When you think of a surrogate mother, you likely think of a scene in a movie or a woman who carries a celebrity's child. But you can find surrogate mothers right here in Sioux Falls.
While it's not always fun and games, Lindsay Kinzer loves being a mom to her two sons, nine-year-old Jordyn and five-year-old Braylon.
"It's the most wonderful thing ever," Kinzer said.
The Sioux Falls woman says she couldn't imagine her life without children, which is why she looked into being a surrogate.
"I used to do high-risk OB ultrasounds and we'd rotate down to the fertility clinic with Dr. Hanson. Seeing the struggles those families would go through on a daily basis of trying to get pregnant sparked my interest at first," Kinzer said.

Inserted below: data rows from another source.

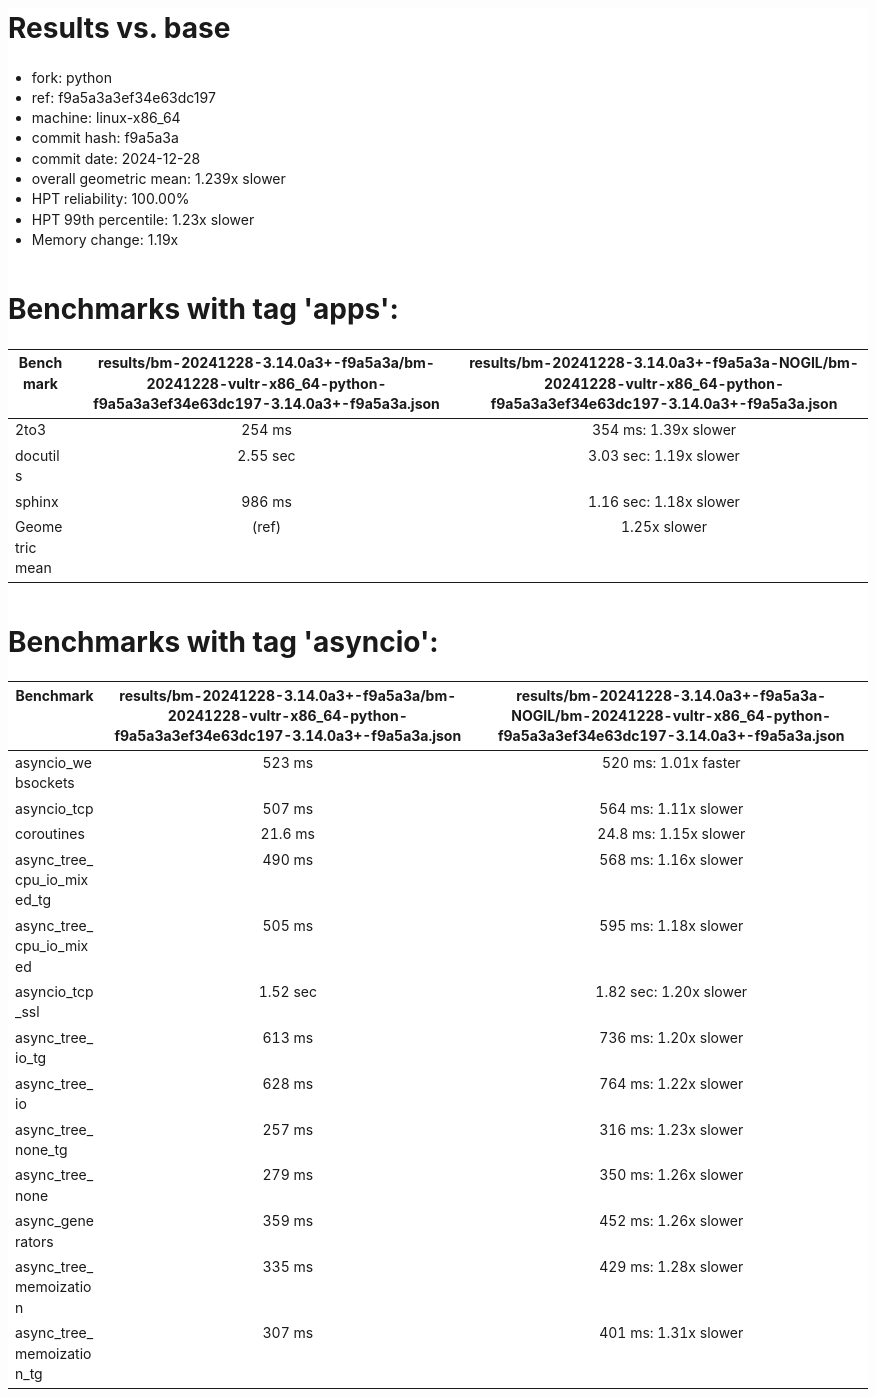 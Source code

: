 # Results vs. base

- fork: python
- ref: f9a5a3a3ef34e63dc197
- machine: linux-x86_64
- commit hash: f9a5a3a
- commit date: 2024-12-28
- overall geometric mean: 1.239x slower
- HPT reliability: 100.00%
- HPT 99th percentile: 1.23x slower
- Memory change: 1.19x

Benchmarks with tag 'apps':
===========================

| Benchmark      | results/bm-20241228-3.14.0a3+-f9a5a3a/bm-20241228-vultr-x86_64-python-f9a5a3a3ef34e63dc197-3.14.0a3+-f9a5a3a.json | results/bm-20241228-3.14.0a3+-f9a5a3a-NOGIL/bm-20241228-vultr-x86_64-python-f9a5a3a3ef34e63dc197-3.14.0a3+-f9a5a3a.json |
|----------------|:-----------------------------------------------------------------------------------------------------------------:|:-----------------------------------------------------------------------------------------------------------------------:|
| 2to3           | 254 ms                                                                                                            | 354 ms: 1.39x slower                                                                                                    |
| docutils       | 2.55 sec                                                                                                          | 3.03 sec: 1.19x slower                                                                                                  |
| sphinx         | 986 ms                                                                                                            | 1.16 sec: 1.18x slower                                                                                                  |
| Geometric mean | (ref)                                                                                                             | 1.25x slower                                                                                                            |

Benchmarks with tag 'asyncio':
==============================

| Benchmark                  | results/bm-20241228-3.14.0a3+-f9a5a3a/bm-20241228-vultr-x86_64-python-f9a5a3a3ef34e63dc197-3.14.0a3+-f9a5a3a.json | results/bm-20241228-3.14.0a3+-f9a5a3a-NOGIL/bm-20241228-vultr-x86_64-python-f9a5a3a3ef34e63dc197-3.14.0a3+-f9a5a3a.json |
|----------------------------|:-----------------------------------------------------------------------------------------------------------------:|:-----------------------------------------------------------------------------------------------------------------------:|
| asyncio_websockets         | 523 ms                                                                                                            | 520 ms: 1.01x faster                                                                                                    |
| asyncio_tcp                | 507 ms                                                                                                            | 564 ms: 1.11x slower                                                                                                    |
| coroutines                 | 21.6 ms                                                                                                           | 24.8 ms: 1.15x slower                                                                                                   |
| async_tree_cpu_io_mixed_tg | 490 ms                                                                                                            | 568 ms: 1.16x slower                                                                                                    |
| async_tree_cpu_io_mixed    | 505 ms                                                                                                            | 595 ms: 1.18x slower                                                                                                    |
| asyncio_tcp_ssl            | 1.52 sec                                                                                                          | 1.82 sec: 1.20x slower                                                                                                  |
| async_tree_io_tg           | 613 ms                                                                                                            | 736 ms: 1.20x slower                                                                                                    |
| async_tree_io              | 628 ms                                                                                                            | 764 ms: 1.22x slower                                                                                                    |
| async_tree_none_tg         | 257 ms                                                                                                            | 316 ms: 1.23x slower                                                                                                    |
| async_tree_none            | 279 ms                                                                                                            | 350 ms: 1.26x slower                                                                                                    |
| async_generators           | 359 ms                                                                                                            | 452 ms: 1.26x slower                                                                                                    |
| async_tree_memoization     | 335 ms                                                                                                            | 429 ms: 1.28x slower                                                                                                    |
| async_tree_memoization_tg  | 307 ms                                                                                                            | 401 ms: 1.31x slower                                                                                                    | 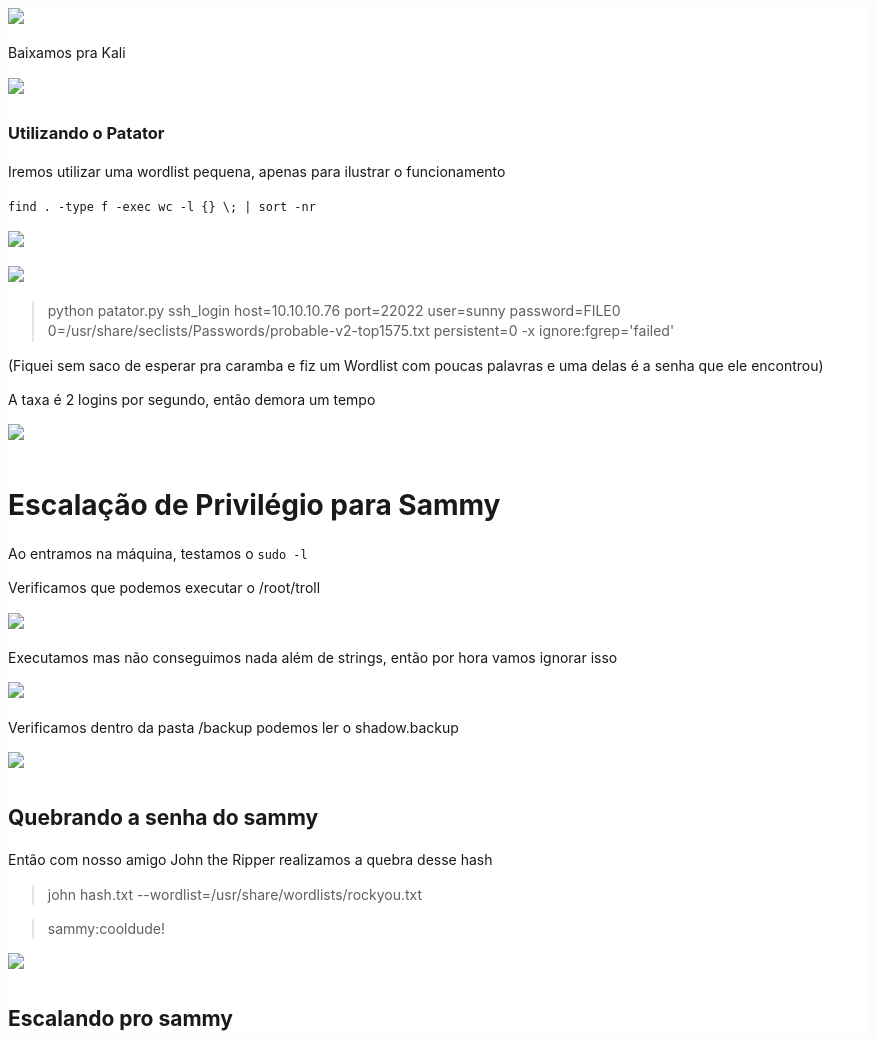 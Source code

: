 ![](https://raw.githubusercontent.com/0x4rt3mis/0x4rt3mis.github.io/master/img/htb-sunday/S_pat1.png)

Baixamos pra Kali

![](https://raw.githubusercontent.com/0x4rt3mis/0x4rt3mis.github.io/master/img/htb-sunday/S_pat2.png)

### Utilizando o Patator

Iremos utilizar uma wordlist pequena, apenas para ilustrar o funcionamento

`find . -type f -exec wc -l {} \; | sort -nr`

![](https://raw.githubusercontent.com/0x4rt3mis/0x4rt3mis.github.io/master/img/htb-sunday/S_wl0.png)

![](https://raw.githubusercontent.com/0x4rt3mis/0x4rt3mis.github.io/master/img/htb-sunday/S_wl.png)

> python patator.py ssh_login host=10.10.10.76 port=22022 user=sunny password=FILE0 0=/usr/share/seclists/Passwords/probable-v2-top1575.txt persistent=0 -x ignore:fgrep='failed'

(Fiquei sem saco de esperar pra caramba e fiz um Wordlist com poucas palavras e uma delas é a senha que ele encontrou)

A taxa é 2 logins por segundo, então demora um tempo

![](https://raw.githubusercontent.com/0x4rt3mis/0x4rt3mis.github.io/master/img/htb-sunday/S_patator.png)

# Escalação de Privilégio para Sammy

Ao entramos na máquina, testamos o `sudo -l`

Verificamos que podemos executar o /root/troll

![](https://raw.githubusercontent.com/0x4rt3mis/0x4rt3mis.github.io/master/img/htb-sunday/S_sunny.png)

Executamos mas não conseguimos nada além de strings, então por hora vamos ignorar isso

![](https://raw.githubusercontent.com/0x4rt3mis/0x4rt3mis.github.io/master/img/htb-sunday/S_sunny1.png)

Verificamos dentro da pasta /backup podemos ler o shadow.backup

![](https://raw.githubusercontent.com/0x4rt3mis/0x4rt3mis.github.io/master/img/htb-sunday/S_sunny1.png)

## Quebrando a senha do sammy

Então com nosso amigo John the Ripper realizamos a quebra desse hash

> john hash.txt --wordlist=/usr/share/wordlists/rockyou.txt

> sammy:cooldude!

![](https://raw.githubusercontent.com/0x4rt3mis/0x4rt3mis.github.io/master/img/htb-sunday/S_john.png)

## Escalando pro sammy
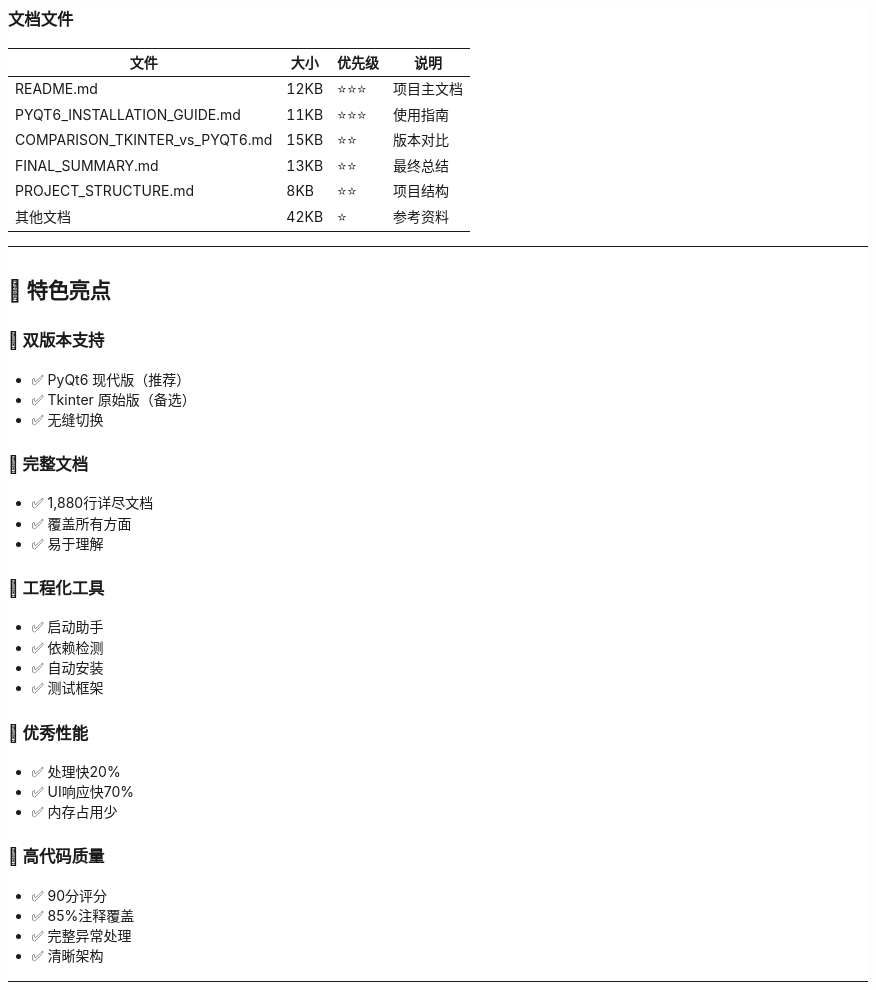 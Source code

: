 ### 文档文件

| 文件 | 大小 | 优先级 | 说明 |
|------|------|--------|------|
| README.md | 12KB | ⭐⭐⭐ | 项目主文档 |
| PYQT6_INSTALLATION_GUIDE.md | 11KB | ⭐⭐⭐ | 使用指南 |
| COMPARISON_TKINTER_vs_PYQT6.md | 15KB | ⭐⭐ | 版本对比 |
| FINAL_SUMMARY.md | 13KB | ⭐⭐ | 最终总结 |
| PROJECT_STRUCTURE.md | 8KB | ⭐⭐ | 项目结构 |
| 其他文档 | 42KB | ⭐ | 参考资料 |

---

## 🎁 特色亮点

### 🌟 双版本支持

- ✅ PyQt6 现代版（推荐）
- ✅ Tkinter 原始版（备选）
- ✅ 无缝切换

### 🌟 完整文档

- ✅ 1,880行详尽文档
- ✅ 覆盖所有方面
- ✅ 易于理解

### 🌟 工程化工具

- ✅ 启动助手
- ✅ 依赖检测
- ✅ 自动安装
- ✅ 测试框架

### 🌟 优秀性能

- ✅ 处理快20%
- ✅ UI响应快70%
- ✅ 内存占用少

### 🌟 高代码质量

- ✅ 90分评分
- ✅ 85%注释覆盖
- ✅ 完整异常处理
- ✅ 清晰架构

---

In addition to her own children, Kinzer has been a surrogate mother twice.
"It's definitely a blessing to be able to be pregnant and have healthy pregnancies and to share that," Kinzer said.
Kinzer gave birth to two girls for a couple in Slovakia. The oldest, Zora, will be three in February. The youngest, Mira, turns one the same month.
"It was the mother's egg and the father's sperm that she carried that baby for that couple," Sanford Certified Nurse Midwife Terry Engelmann said.
A health issue kept the mother from being able to carry a baby. Kinzer says the look on the mom's face when she handed over the babies was priceless.
"I received a gift from one of my friends after I delivered my first surrogate baby that said, 'count your blessings, and then share them,'" Kinzer said.
Kinzer says she was more than happy to hand over the two little girls after birth, but she did have one worry while pregnant.
"I was always afraid that if there wasn't a heartbeat at an ultrasound, how would I communicate this over the phone to them," Kinzer said.
Thankfully both pregnancies went well and the births also spawned a friendship. The families now send pictures and talk to each other often. The Kinzers have even planned a trip to Slovakia in February.
"I can see this being a lifelong friendship and I consider them part of our family," Kinzer said.
It's a family that may be miles away but will forever leave a mark in each other's lives.
After Kinzer decided to become a surrogate mother, she went through an agency out of Boston that lined her up with the family in Slovakia. She, as well as the other family, had to fill out paperwork and send pictures to each other.